The South American weather forecast for Brazil has not changed with rains seen falling through much of the region over the next 10-day period. The Argentine weather forecast turns dry through the upcoming weekend with rains returning by midweek next week. The non-threatening forecasts also is limiting buying interest today.
The U.S.-Mexico-Canada Agreement (USMCA) is expected to be approved by the U.S. Senate easily today in a bipartisan victory. The chamber took the measure up Wednesday following approval by the remaining four committees that were tasked with approving the deal. That will send the implementing legislation to President Donald Trump who will sign the measure next week. The deal is a long-term positive development, but passage has been expected.
USDA weekly export sales were better than trader expectations last week for wheat, corn and soybean meal. Net wheat sales rose to 650,600 metric tons (MT) in the week ended Jan. 9, up 32% from the prior four-week average.
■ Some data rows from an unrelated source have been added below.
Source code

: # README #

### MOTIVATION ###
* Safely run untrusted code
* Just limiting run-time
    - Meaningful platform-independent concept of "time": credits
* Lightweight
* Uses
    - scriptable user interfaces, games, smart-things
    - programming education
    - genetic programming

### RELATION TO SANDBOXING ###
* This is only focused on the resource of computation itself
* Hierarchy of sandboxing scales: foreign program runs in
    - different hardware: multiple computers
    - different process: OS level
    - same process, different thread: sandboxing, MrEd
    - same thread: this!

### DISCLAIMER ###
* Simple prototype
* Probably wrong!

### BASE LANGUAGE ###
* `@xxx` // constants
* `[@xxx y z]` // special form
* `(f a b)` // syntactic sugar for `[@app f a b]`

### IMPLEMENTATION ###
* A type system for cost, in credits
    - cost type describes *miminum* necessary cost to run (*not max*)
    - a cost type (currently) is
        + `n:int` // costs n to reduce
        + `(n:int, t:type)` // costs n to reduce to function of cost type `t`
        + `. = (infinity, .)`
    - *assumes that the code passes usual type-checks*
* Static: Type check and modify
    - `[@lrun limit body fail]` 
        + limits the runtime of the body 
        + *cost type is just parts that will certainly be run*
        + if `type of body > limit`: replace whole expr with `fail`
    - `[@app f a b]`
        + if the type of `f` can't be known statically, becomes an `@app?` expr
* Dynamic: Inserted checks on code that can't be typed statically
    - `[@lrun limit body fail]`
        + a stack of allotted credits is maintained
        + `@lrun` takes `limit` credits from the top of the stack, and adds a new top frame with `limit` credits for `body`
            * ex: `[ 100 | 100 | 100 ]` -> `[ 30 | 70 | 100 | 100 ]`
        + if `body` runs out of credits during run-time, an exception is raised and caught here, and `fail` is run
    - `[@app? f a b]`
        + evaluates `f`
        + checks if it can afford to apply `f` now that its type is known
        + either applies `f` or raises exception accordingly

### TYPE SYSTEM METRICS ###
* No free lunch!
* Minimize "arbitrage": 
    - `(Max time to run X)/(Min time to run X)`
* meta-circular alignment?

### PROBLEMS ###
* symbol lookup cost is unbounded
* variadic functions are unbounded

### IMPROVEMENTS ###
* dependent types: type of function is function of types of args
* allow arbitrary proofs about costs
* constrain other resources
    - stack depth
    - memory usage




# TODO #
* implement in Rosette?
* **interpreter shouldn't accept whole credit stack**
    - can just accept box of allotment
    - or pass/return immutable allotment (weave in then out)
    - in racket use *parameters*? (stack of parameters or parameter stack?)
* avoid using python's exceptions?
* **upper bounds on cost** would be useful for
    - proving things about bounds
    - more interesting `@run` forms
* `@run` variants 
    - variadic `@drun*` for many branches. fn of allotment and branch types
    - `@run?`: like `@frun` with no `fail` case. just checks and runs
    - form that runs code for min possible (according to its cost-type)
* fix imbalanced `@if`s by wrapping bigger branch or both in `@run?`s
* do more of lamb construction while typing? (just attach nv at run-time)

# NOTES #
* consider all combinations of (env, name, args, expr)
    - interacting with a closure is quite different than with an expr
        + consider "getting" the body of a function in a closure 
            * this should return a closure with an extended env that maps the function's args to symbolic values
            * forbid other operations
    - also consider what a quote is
Corn sales increased to a four-week high at 784,800 MT, up 4% from the prior four-week average. Soybean meal sales rose to a marketing-year high at 375,000 MT. Soybean sales rose to 711,500 MT, up 3% from the prior four-week average and toward the top end of trade estimates for 400,000 to 800,000 MT of new business. China bought 216,600 MT but that included 132,000 MT switched from unknown destinations.
The U.S. Department of Agriculture’s daily export sales reporting service reported private exporters sold 180,000 MT of soybean meal for delivery to the Philippines during the 2019-20 marketing year.
Corn: March corn futures broke below the 100-day and 40-day moving average last night, touching $3.81 ½. Last Friday’s spike low after the USDA crop reports at $3.76 ½ is key support. Mexico’s Supreme Court on Wednesday ruled against a three-year-old modification of a fuel rule that would have allowed up to 10% ethanol blends in gasoline nationwide, excluding the country’s three biggest cities.
Soybeans: Futures opened higher last night after the double-digit drop yesterday, but gains did not last long and prices drifted lower this morning. March prices broke below the 40-day and 100-day moving averages with next support at $9.21 ¼, the 200-day moving average. NOPA members crushed 174.8 million bu. of soybeans during December, handily topping expectations for crush to come in around 171.6 million bu. of soybeans and shattering the previous December record that was just shy of 171.8 million bu. set last year. Last month’s crush was the second largest on record for any month. However, soyoil stocks surged more than 21% in December to 1.757 billion lbs., marking an eight-month high.
Cattle: Steady to firm
Hogs: Steady to firm
Cattle: Futures seen supported by hopes for new Chinese purchases. However, wholesale beef slipped lower Wednesday, with Choice down 23 cents and Select down 63 cents on moderately active sales. The Fed Cattle Exchange sold about 400 cattle at steady to firm prices on Wednesday’s weekly electronic auction, a positive signal for at least steady cash trade this week. Beef export sales in the week ended Jan. 9 were 17,800 MT. Shipments last week were 17,350 MT, the best in five weeks.
Hogs: Futures will be steady to firm on speculation China will focus on buying U.S. pork as part of the trade deal signed yesterday because U.S. prices are competitive on world markets. Pork export sales jumped to 38,700 MT last week led by Mexico and Japan buying. China only bought 1,900 MT last week. Shipments last week were 41,500 MT, the most in seven weeks with China taking 16,000 MT. Cash hog prices rose again on Wednesday, with the national average price up 27 cents. Wholesale pork cutout value inches up 36 cents on gains in bellies, picnics, butts and hams. Sales were only modest. That’s a little negative as slaughter the first three-days of this week is up 76,000 head from a year ago.